(Supplied material):
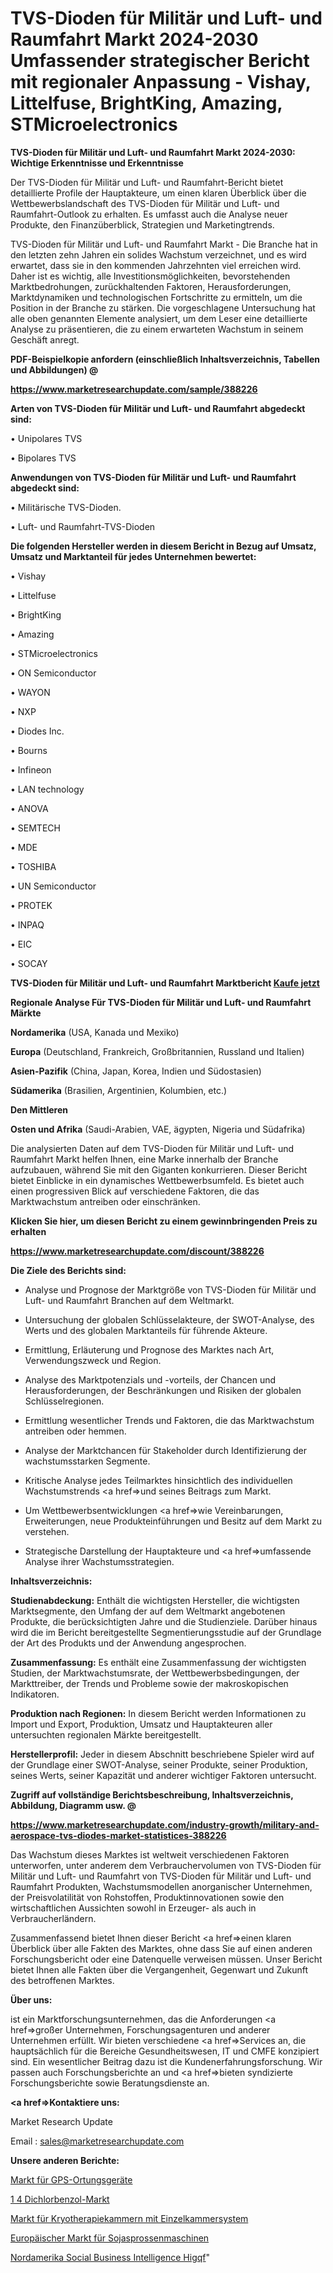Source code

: # TVS-Dioden für Militär und Luft- und Raumfahrt Markt 2024-2030 Umfassender strategischer Bericht mit regionaler Anpassung - Vishay, Littelfuse, BrightKing, Amazing, STMicroelectronics

<strong>TVS-Dioden für Militär und Luft- und Raumfahrt Markt 2024-2030: Wichtige Erkenntnisse und Erkenntnisse</strong>

Der TVS-Dioden für Militär und Luft- und Raumfahrt-Bericht bietet detaillierte Profile der Hauptakteure, um einen klaren Überblick über die Wettbewerbslandschaft des TVS-Dioden für Militär und Luft- und Raumfahrt-Outlook zu erhalten. Es umfasst auch die Analyse neuer Produkte, den Finanzüberblick, Strategien und Marketingtrends.

TVS-Dioden für Militär und Luft- und Raumfahrt Markt - Die Branche hat in den letzten zehn Jahren ein solides Wachstum verzeichnet, und es wird erwartet, dass sie in den kommenden Jahrzehnten viel erreichen wird. Daher ist es wichtig, alle Investitionsmöglichkeiten, bevorstehenden Marktbedrohungen, zurückhaltenden Faktoren, Herausforderungen, Marktdynamiken und technologischen Fortschritte zu ermitteln, um die Position in der Branche zu stärken. Die vorgeschlagene Untersuchung hat alle oben genannten Elemente analysiert, um dem Leser eine detaillierte Analyse zu präsentieren, die zu einem erwarteten Wachstum in seinem Geschäft anregt.



<strong><b>PDF-Beispielkopie anfordern (einschließlich Inhaltsverzeichnis, Tabellen und Abbildungen) @ </b></strong>

<strong><a href=https://www.marketresearchupdate.com/sample/388226>

<strong>https://www.marketresearchupdate.com/sample/388226</u></a></strong></strong>



<strong>Arten von TVS-Dioden für Militär und Luft- und Raumfahrt abgedeckt sind:</strong>

• Unipolares TVS

• Bipolares TVS



<strong>Anwendungen von TVS-Dioden für Militär und Luft- und Raumfahrt abgedeckt sind:</strong>

• Militärische TVS-Dioden.

• Luft- und Raumfahrt-TVS-Dioden



<strong>Die folgenden Hersteller werden in diesem Bericht in Bezug auf Umsatz, Umsatz und Marktanteil für jedes Unternehmen bewertet:</strong>

• Vishay

• Littelfuse

• BrightKing

• Amazing

• STMicroelectronics

• ON Semiconductor

• WAYON

• NXP

• Diodes Inc.

• Bourns

• Infineon

• LAN technology

• ANOVA

• SEMTECH

• MDE

• TOSHIBA

• UN Semiconductor

• PROTEK

• INPAQ

• EIC

• SOCAY



<strong>TVS-Dioden für Militär und Luft- und Raumfahrt Marktbericht <a href=https://www.marketresearchupdate.com/buynow/388226>Kaufe jetzt</a></strong>



<strong>Regionale Analyse Für TVS-Dioden für Militär und Luft- und Raumfahrt Märkte</strong>



<strong>Nordamerika</strong> (USA, Kanada und Mexiko)



<strong>Europa</strong> (Deutschland, Frankreich, Großbritannien, Russland und Italien)



<strong>Asien-Pazifik</strong> (China, Japan, Korea, Indien und Südostasien)



<strong>Südamerika</strong> (Brasilien, Argentinien, Kolumbien, etc.)



<strong>Den Mittleren</strong> 

<strong>Osten und Afrika</strong> (Saudi-Arabien, VAE, ägypten, Nigeria und Südafrika)

Die analysierten Daten auf dem TVS-Dioden für Militär und Luft- und Raumfahrt Markt helfen Ihnen, eine Marke innerhalb der Branche aufzubauen, während Sie mit den Giganten konkurrieren. Dieser Bericht bietet Einblicke in ein dynamisches Wettbewerbsumfeld. Es bietet auch einen progressiven Blick auf verschiedene Faktoren, die das Marktwachstum antreiben oder einschränken.



<strong>Klicken Sie hier, um diesen Bericht zu einem gewinnbringenden Preis zu erhalten
</strong>

<strong><a href=https://www.marketresearchupdate.com/discount/388226>https://www.marketresearchupdate.com/discount/388226</b></u></strong></a>



<strong>Die Ziele des Berichts sind:</strong>

- Analyse und Prognose der Marktgröße von TVS-Dioden für Militär und Luft- und Raumfahrt Branchen auf dem Weltmarkt.

- Untersuchung der globalen Schlüsselakteure, der SWOT-Analyse, des Werts und des globalen Marktanteils für führende Akteure.

- Ermittlung, Erläuterung und Prognose des Marktes nach Art, Verwendungszweck und Region.

- Analyse des Marktpotenzials und -vorteils, der Chancen und Herausforderungen, der Beschränkungen und Risiken der globalen Schlüsselregionen.

- Ermittlung wesentlicher Trends und Faktoren, die das Marktwachstum antreiben oder hemmen.

- Analyse der Marktchancen für Stakeholder durch Identifizierung der wachstumsstarken Segmente.

- Kritische Analyse jedes Teilmarktes hinsichtlich des individuellen Wachstumstrends <a href=>und</a> seines Beitrags zum Markt.

- Um Wettbewerbsentwicklungen <a href=>wie</a> Vereinbarungen, Erweiterungen, neue Produkteinführungen und Besitz auf dem Markt zu verstehen.

- Strategische Darstellung der Hauptakteure und <a href=>umfas</a>sende Analyse ihrer Wachstumsstrategien.



<strong>Inhaltsverzeichnis:</strong>



<strong>Studienabdeckung:</strong> Enthält die wichtigsten Hersteller, die wichtigsten Marktsegmente, den Umfang der auf dem Weltmarkt angebotenen Produkte, die berücksichtigten Jahre und die Studienziele. Darüber hinaus wird die im Bericht bereitgestellte Segmentierungsstudie auf der Grundlage der Art des Produkts und der Anwendung angesprochen.



<strong>Zusammenfassung:</strong> Es enthält eine Zusammenfassung der wichtigsten Studien, der Marktwachstumsrate, der Wettbewerbsbedingungen, der Markttreiber, der Trends und Probleme sowie der makroskopischen Indikatoren.



<strong>Produktion nach Regionen:</strong> In diesem Bericht werden Informationen zu Import und Export, Produktion, Umsatz und Hauptakteuren aller untersuchten regionalen Märkte bereitgestellt.



<strong>Herstellerprofil:</strong> Jeder in diesem Abschnitt beschriebene Spieler wird auf der Grundlage einer SWOT-Analyse, seiner Produkte, seiner Produktion, seines Werts, seiner Kapazität und anderer wichtiger Faktoren untersucht.



<strong><b>Zugriff auf vollständige Berichtsbeschreibung, Inhaltsverzeichnis, Abbildung, Diagramm usw. @ </b></strong>

<strong><a href=https://www.marketresearchupdate.com/industry-growth/military-and-aerospace-tvs-diodes-market-statistices-388226>https://www.marketresearchupdate.com/industry-growth/military-and-aerospace-tvs-diodes-market-statistices-388226</a></strong>

Das Wachstum dieses Marktes ist weltweit verschiedenen Faktoren unterworfen, unter anderem dem Verbrauchervolumen von TVS-Dioden für Militär und Luft- und Raumfahrt von TVS-Dioden für Militär und Luft- und Raumfahrt Produkten, Wachstumsmodellen anorganischer Unternehmen, der Preisvolatilität von Rohstoffen, Produktinnovationen sowie den wirtschaftlichen Aussichten sowohl in Erzeuger- als auch in Verbraucherländern.

Zusammenfassend bietet Ihnen dieser Bericht <a href=>einen</a> klaren Überblick über alle Fakten des Marktes, ohne dass Sie auf einen anderen Forschungsbericht oder eine Datenquelle verweisen müssen. Unser Bericht bietet Ihnen alle Fakten über die Vergangenheit, Gegenwart und Zukunft des betroffenen Marktes.



<strong>Über uns:</strong>

 ist ein Marktforschungsunternehmen, das die Anforderungen <a href=>großer</a> Unternehmen, Forschungsagenturen und anderer Unternehmen erfüllt. Wir bieten verschiedene <a href=>Services</a> an, die hauptsächlich für die Bereiche Gesundheitswesen, IT und CMFE konzipiert sind. Ein wesentlicher Beitrag dazu ist die Kundenerfahrungsforschung. Wir passen auch Forschungsberichte an und <a href=>bieten</a> syndizierte Forschungsberichte sowie Beratungsdienste an.



<strong><a href=>Kontaktiere uns:</a></strong>

Market Research Update

Email : sales@marketresearchupdate.com



<strong>Unsere anderen Berichte:</strong>

<a href=https://www.linkedin.com/pulse/gps-tracking-devices-market-analysis-understanding-current>Markt für GPS-Ortungsgeräte</a>

<a href=https://www.linkedin.com/pulse/1-4-dichlorobenzene-market-size-share-outlook-growth-prospects>1 4 Dichlorbenzol-Markt</a>

<a href=https://www.linkedin.com/pulse/single-chamber-system-cryotherapy-chambers-market>Markt für Kryotherapiekammern mit Einzelkammersystem</a>

<a href=https://www.linkedin.com/pulse/europe-bean-sprout-machine-market-report>Europäischer Markt für Sojasprossenmaschinen</a>

<a href=https://www.linkedin.com/pulse/north-america-social-business-intelligence-higqf/>Nordamerika Social Business Intelligence Higqf</a>"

(Goal of the exercise):
Begin at the line above that has "- Untersuchung der" and stop after the line that has "<strong>Produktion nach Regionen:</strong>", copying each line exactly and adding nothing else.

(Written response):
- Untersuchung der globalen Schlüsselakteure, der SWOT-Analyse, des Werts und des globalen Marktanteils für führende Akteure.

- Ermittlung, Erläuterung und Prognose des Marktes nach Art, Verwendungszweck und Region.

- Analyse des Marktpotenzials und -vorteils, der Chancen und Herausforderungen, der Beschränkungen und Risiken der globalen Schlüsselregionen.

- Ermittlung wesentlicher Trends und Faktoren, die das Marktwachstum antreiben oder hemmen.

- Analyse der Marktchancen für Stakeholder durch Identifizierung der wachstumsstarken Segmente.

- Kritische Analyse jedes Teilmarktes hinsichtlich des individuellen Wachstumstrends <a href=>und</a> seines Beitrags zum Markt.

- Um Wettbewerbsentwicklungen <a href=>wie</a> Vereinbarungen, Erweiterungen, neue Produkteinführungen und Besitz auf dem Markt zu verstehen.

- Strategische Darstellung der Hauptakteure und <a href=>umfas</a>sende Analyse ihrer Wachstumsstrategien.



<strong>Inhaltsverzeichnis:</strong>



<strong>Studienabdeckung:</strong> Enthält die wichtigsten Hersteller, die wichtigsten Marktsegmente, den Umfang der auf dem Weltmarkt angebotenen Produkte, die berücksichtigten Jahre und die Studienziele. Darüber hinaus wird die im Bericht bereitgestellte Segmentierungsstudie auf der Grundlage der Art des Produkts und der Anwendung angesprochen.



<strong>Zusammenfassung:</strong> Es enthält eine Zusammenfassung der wichtigsten Studien, der Marktwachstumsrate, der Wettbewerbsbedingungen, der Markttreiber, der Trends und Probleme sowie der makroskopischen Indikatoren.



<strong>Produktion nach Regionen:</strong> In diesem Bericht werden Informationen zu Import und Export, Produktion, Umsatz und Hauptakteuren aller untersuchten regionalen Märkte bereitgestellt.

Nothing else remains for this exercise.